H. salinarum also exhibits high intracellular concentrations of potassium chloride which has also been shown to confer radiation resistance. Halobacterium are also being explored for the pharmaceutical applications of bioactive compounds they produce, including anticancer agents, antimicrobial biosurfactancts, and antimicrobial metabolites.

== Significance and applications ==
Halobacteria are halophilic microorganisms that are currently being studied for their uses in scientific research and biotechnology. For instance, genomic sequencing of the Halobacterium species NRC-1 revealed their use of eukaryotic-like RNA polymerase II and translational machinery that are related to Escherichia coli and other Gram-negative bacteria. In addition, they possess genes for DNA replication, repair, and recombination that are similar to those present in bacteriophages, yeasts, and bacteria. The ability of this Halobacterium species to be easily cultured and genetically modified allows it to be used as a model organism in biological studies. Furthermore, Halobacterium NRC-1 have also been employed as a potential vector for delivering vaccines. In particular, they produce gas vesicles that can be genetically engineered to display specific epitopes. Additionally, the gas vesicles demonstrate the ability to function as natural adjuvants to help evoke stronger immune responses. Because of the requirement of Halobacteria for a high-salt environment, the preparation of these gas vesicles is inexpensive and efficient, needing only tap water for their isolation.

Halobacteria also contain a protein called Bacteriorhodopsins which are light-driven proton pumps found on the cell membrane.
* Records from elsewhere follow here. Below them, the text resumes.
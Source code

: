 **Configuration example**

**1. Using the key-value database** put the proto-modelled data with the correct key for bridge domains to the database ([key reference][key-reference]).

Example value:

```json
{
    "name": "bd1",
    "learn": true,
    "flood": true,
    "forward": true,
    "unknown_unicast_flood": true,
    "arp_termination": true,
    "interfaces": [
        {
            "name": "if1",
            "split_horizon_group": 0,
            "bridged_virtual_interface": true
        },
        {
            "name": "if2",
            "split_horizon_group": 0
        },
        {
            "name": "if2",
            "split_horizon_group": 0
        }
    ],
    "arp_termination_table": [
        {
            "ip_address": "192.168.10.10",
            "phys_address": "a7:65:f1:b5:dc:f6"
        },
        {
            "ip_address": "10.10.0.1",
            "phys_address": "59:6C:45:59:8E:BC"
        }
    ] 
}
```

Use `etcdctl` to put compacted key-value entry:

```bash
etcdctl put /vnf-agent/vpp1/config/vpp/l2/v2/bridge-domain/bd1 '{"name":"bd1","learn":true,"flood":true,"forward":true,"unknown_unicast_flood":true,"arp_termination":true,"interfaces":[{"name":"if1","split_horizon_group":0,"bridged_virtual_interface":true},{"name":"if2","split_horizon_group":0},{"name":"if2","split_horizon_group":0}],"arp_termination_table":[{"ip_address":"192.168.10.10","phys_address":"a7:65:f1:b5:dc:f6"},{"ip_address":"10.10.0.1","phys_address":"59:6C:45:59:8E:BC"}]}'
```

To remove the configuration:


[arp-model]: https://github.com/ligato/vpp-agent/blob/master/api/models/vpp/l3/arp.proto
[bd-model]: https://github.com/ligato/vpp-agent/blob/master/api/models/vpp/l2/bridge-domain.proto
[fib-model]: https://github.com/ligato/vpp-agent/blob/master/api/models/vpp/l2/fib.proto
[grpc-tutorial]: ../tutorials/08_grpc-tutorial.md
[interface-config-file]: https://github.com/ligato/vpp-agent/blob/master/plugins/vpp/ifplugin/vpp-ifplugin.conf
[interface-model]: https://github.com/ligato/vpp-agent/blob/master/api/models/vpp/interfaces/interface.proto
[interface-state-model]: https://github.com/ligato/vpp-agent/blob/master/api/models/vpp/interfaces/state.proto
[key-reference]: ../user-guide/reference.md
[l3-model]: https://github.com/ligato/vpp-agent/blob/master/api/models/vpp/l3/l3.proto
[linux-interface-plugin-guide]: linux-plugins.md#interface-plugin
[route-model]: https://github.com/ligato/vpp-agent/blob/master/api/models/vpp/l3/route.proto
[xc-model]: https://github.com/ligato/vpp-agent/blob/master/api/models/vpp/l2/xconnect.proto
Although most proteins in halophiles need high salt concentrations for proper structure and functioning, this protein has shown potential to be used for biotechnological purposes because of its stability even outside of these extreme environments. Bacteriorhodopsins isolated from Halobacterium salinarum have been especially studied for their applications in electronics and optics. Particularly, bacteriorhodopsins have been used in holographic storage, optical switching, motion detection, and nanotechnology. Although numerous uses of this protein have been presented, there are yet to be any high-scale commercial applications established at this time.

==Recombination and mating==
UV irradiation of Halobacterium sp. strain NRC-1 induces several gene products employed in homologous recombination. For instance, a homolog of the rad51/recA gene, which plays a key role in recombination, is induced 7-fold by UV. Homologous recombination may rescue stalled replication forks, and/or facilitate recombinational repair of DNA damage. In its natural habitat, homologous recombination is likely induced by the UV irradiation in sunlight.

Halobacterium volcanii has a distinctive mating system in which cytoplasmic bridges between cells appear to be used for transfer of DNA from one cell to another. In wild populations of Halorubrum, genetic exchange and recombination occur frequently. This exchange may be a primitive form of sexual interaction, similar to the more well studied bacterial transformation that is also a process for transferring DNA between cells leading to homologous recombinational repair of DNA damage.